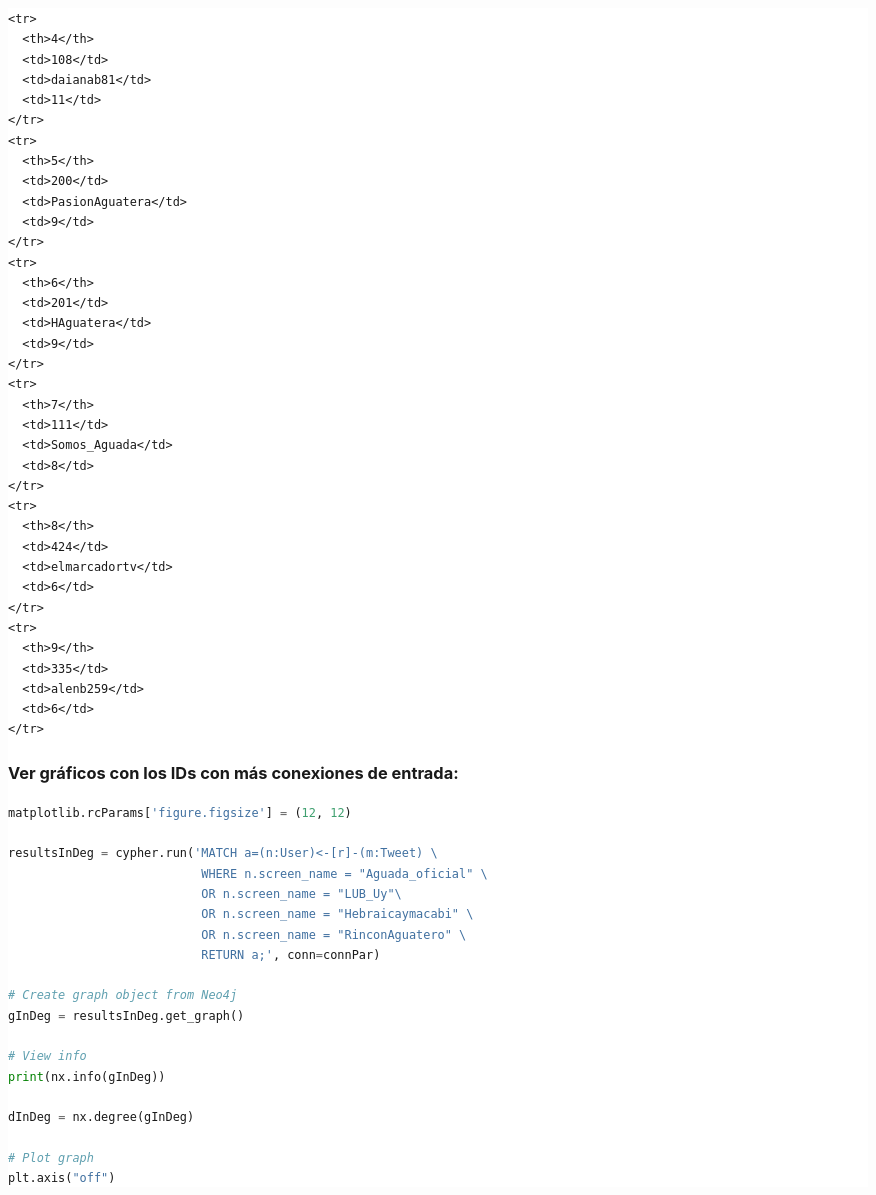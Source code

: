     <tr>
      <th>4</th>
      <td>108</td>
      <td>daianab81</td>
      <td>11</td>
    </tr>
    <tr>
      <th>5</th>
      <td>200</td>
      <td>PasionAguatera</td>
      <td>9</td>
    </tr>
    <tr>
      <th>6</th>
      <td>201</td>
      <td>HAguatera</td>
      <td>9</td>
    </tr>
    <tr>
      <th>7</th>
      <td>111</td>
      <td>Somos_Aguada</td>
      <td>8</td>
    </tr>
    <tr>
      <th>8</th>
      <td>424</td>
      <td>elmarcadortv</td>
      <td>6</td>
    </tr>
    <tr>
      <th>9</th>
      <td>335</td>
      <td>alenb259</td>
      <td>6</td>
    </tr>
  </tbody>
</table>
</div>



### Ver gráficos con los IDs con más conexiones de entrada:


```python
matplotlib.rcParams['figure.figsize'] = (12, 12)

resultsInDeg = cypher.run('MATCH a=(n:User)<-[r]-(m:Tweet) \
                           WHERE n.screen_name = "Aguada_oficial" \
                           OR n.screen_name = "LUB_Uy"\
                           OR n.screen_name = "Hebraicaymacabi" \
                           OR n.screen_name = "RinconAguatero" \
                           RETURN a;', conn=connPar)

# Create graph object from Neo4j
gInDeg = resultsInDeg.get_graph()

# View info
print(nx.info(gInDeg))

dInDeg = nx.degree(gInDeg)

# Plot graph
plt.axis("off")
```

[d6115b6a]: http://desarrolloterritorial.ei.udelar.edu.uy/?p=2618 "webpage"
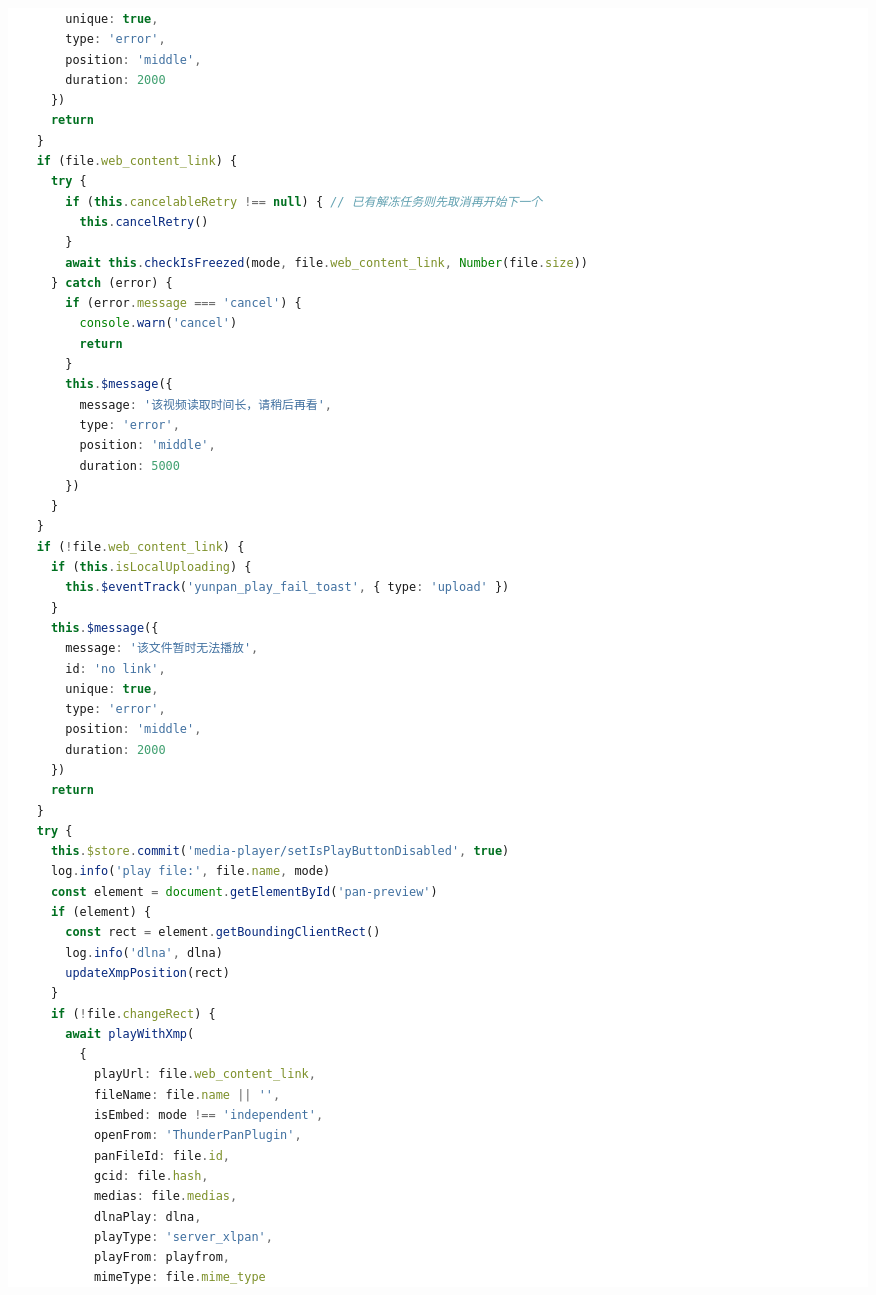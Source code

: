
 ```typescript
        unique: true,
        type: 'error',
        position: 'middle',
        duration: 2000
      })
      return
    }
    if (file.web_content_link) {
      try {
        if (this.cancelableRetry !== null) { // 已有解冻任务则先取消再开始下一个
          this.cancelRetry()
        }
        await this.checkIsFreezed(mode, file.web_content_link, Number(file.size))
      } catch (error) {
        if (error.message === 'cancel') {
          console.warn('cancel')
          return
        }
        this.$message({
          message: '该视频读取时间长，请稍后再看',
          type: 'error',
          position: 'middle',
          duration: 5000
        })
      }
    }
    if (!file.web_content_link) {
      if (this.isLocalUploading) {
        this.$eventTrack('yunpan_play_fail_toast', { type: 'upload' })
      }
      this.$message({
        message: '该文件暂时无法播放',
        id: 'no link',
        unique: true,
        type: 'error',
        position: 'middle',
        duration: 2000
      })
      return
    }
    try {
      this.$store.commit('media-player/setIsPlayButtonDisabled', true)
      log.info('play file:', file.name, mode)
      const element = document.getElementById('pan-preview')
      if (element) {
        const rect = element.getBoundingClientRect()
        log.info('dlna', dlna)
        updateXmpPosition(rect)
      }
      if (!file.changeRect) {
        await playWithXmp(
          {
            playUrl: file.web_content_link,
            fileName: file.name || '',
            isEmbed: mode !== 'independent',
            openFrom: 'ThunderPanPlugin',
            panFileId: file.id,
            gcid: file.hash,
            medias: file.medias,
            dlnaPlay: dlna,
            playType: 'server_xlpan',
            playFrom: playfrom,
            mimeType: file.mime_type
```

────────────────────────────────────────

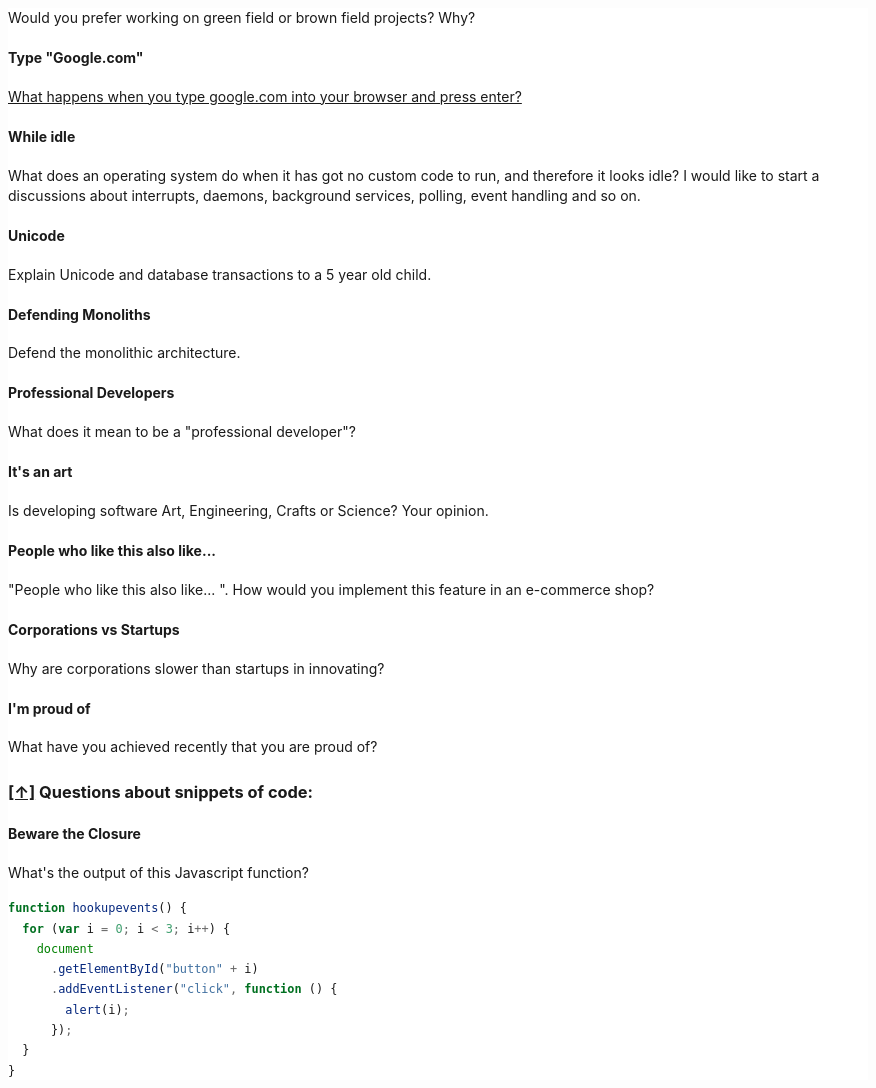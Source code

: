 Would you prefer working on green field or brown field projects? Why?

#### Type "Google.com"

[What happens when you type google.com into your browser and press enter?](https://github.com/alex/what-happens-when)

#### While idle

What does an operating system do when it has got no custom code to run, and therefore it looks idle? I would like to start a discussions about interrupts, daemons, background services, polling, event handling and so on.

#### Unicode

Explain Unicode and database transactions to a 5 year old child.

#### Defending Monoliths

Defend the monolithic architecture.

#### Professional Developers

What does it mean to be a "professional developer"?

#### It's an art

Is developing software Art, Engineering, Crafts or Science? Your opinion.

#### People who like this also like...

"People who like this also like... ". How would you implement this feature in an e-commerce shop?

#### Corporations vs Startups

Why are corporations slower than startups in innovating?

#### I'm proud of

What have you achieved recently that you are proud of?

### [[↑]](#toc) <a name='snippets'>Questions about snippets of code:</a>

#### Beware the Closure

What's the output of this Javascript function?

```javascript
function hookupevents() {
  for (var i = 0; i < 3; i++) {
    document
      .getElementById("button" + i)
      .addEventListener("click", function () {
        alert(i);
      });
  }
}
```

────────────────────────────────────────

What you will do: Pull out every line of the entries that includes the word "message".

Written answer:
        if (error.message === 'cancel') {
        this.$message({
          message: '该视频读取时间长，请稍后再看',
      this.$message({
        message: '该文件暂时无法播放',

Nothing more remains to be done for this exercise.